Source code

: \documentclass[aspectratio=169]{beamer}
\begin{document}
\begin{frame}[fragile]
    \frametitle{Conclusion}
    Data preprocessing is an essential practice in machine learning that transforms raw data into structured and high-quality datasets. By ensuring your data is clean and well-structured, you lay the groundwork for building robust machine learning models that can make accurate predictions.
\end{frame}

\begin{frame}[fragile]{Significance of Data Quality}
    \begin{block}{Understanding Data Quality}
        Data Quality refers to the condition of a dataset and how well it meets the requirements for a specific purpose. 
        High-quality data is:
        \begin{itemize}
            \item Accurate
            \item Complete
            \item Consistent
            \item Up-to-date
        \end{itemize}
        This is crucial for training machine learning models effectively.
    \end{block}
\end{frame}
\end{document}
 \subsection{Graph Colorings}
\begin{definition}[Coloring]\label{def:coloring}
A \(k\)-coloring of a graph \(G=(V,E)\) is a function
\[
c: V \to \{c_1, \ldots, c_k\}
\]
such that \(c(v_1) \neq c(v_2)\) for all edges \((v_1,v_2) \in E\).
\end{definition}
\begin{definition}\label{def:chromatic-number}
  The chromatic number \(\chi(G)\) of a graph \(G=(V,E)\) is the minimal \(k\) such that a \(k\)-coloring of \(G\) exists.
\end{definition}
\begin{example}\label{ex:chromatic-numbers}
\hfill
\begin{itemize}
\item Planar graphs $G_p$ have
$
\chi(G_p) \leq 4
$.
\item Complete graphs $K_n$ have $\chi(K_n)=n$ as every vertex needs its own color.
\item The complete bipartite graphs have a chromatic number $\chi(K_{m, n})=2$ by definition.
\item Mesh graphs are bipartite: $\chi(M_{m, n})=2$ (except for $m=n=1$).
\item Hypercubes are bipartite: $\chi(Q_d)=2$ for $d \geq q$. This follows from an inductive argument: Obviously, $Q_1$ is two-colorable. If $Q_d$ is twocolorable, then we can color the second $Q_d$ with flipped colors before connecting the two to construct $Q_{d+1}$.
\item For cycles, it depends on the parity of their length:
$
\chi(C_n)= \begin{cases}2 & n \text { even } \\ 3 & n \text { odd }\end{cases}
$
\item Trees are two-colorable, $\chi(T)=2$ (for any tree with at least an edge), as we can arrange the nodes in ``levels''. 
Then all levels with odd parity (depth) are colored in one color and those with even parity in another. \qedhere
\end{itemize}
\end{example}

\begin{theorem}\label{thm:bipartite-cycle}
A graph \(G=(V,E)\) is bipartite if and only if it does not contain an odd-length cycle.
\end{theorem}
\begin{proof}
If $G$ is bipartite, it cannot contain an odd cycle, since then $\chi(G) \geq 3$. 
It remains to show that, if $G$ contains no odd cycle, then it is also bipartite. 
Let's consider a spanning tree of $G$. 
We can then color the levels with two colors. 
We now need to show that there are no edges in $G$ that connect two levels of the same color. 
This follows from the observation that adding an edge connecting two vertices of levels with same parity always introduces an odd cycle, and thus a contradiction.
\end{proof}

**Your assignment**:
All entries above should be duplicated exactly, none omitted.

**Finished task**:
Source code

: \documentclass[aspectratio=169]{beamer}
\begin{document}
\begin{frame}[fragile]
    \frametitle{Conclusion}
    Data preprocessing is an essential practice in machine learning that transforms raw data into structured and high-quality datasets. By ensuring your data is clean and well-structured, you lay the groundwork for building robust machine learning models that can make accurate predictions.
\end{frame}

\begin{frame}[fragile]{Significance of Data Quality}
    \begin{block}{Understanding Data Quality}
        Data Quality refers to the condition of a dataset and how well it meets the requirements for a specific purpose. 
        High-quality data is:
        \begin{itemize}
            \item Accurate
            \item Complete
            \item Consistent
            \item Up-to-date
        \end{itemize}
        This is crucial for training machine learning models effectively.
    \end{block}
\end{frame}
\end{document}
 \subsection{Graph Colorings}
\begin{definition}[Coloring]\label{def:coloring}
A \(k\)-coloring of a graph \(G=(V,E)\) is a function
\[
c: V \to \{c_1, \ldots, c_k\}
\]
such that \(c(v_1) \neq c(v_2)\) for all edges \((v_1,v_2) \in E\).
\end{definition}
\begin{definition}\label{def:chromatic-number}
  The chromatic number \(\chi(G)\) of a graph \(G=(V,E)\) is the minimal \(k\) such that a \(k\)-coloring of \(G\) exists.
\end{definition}
\begin{example}\label{ex:chromatic-numbers}
\hfill
\begin{itemize}
\item Planar graphs $G_p$ have
$
\chi(G_p) \leq 4
$.
\item Complete graphs $K_n$ have $\chi(K_n)=n$ as every vertex needs its own color.
\item The complete bipartite graphs have a chromatic number $\chi(K_{m, n})=2$ by definition.
\item Mesh graphs are bipartite: $\chi(M_{m, n})=2$ (except for $m=n=1$).
\item Hypercubes are bipartite: $\chi(Q_d)=2$ for $d \geq q$. This follows from an inductive argument: Obviously, $Q_1$ is two-colorable. If $Q_d$ is twocolorable, then we can color the second $Q_d$ with flipped colors before connecting the two to construct $Q_{d+1}$.
\item For cycles, it depends on the parity of their length:
$
\chi(C_n)= \begin{cases}2 & n \text { even } \\ 3 & n \text { odd }\end{cases}
$
\item Trees are two-colorable, $\chi(T)=2$ (for any tree with at least an edge), as we can arrange the nodes in ``levels''. 
Then all levels with odd parity (depth) are colored in one color and those with even parity in another. \qedhere
\end{itemize}
\end{example}

\begin{theorem}\label{thm:bipartite-cycle}
A graph \(G=(V,E)\) is bipartite if and only if it does not contain an odd-length cycle.
\end{theorem}
\begin{proof}
If $G$ is bipartite, it cannot contain an odd cycle, since then $\chi(G) \geq 3$. 
It remains to show that, if $G$ contains no odd cycle, then it is also bipartite. 
Let's consider a spanning tree of $G$. 
We can then color the levels with two colors. 
We now need to show that there are no edges in $G$ that connect two levels of the same color. 
This follows from the observation that adding an edge connecting two vertices of levels with same parity always introduces an odd cycle, and thus a contradiction.
\end{proof}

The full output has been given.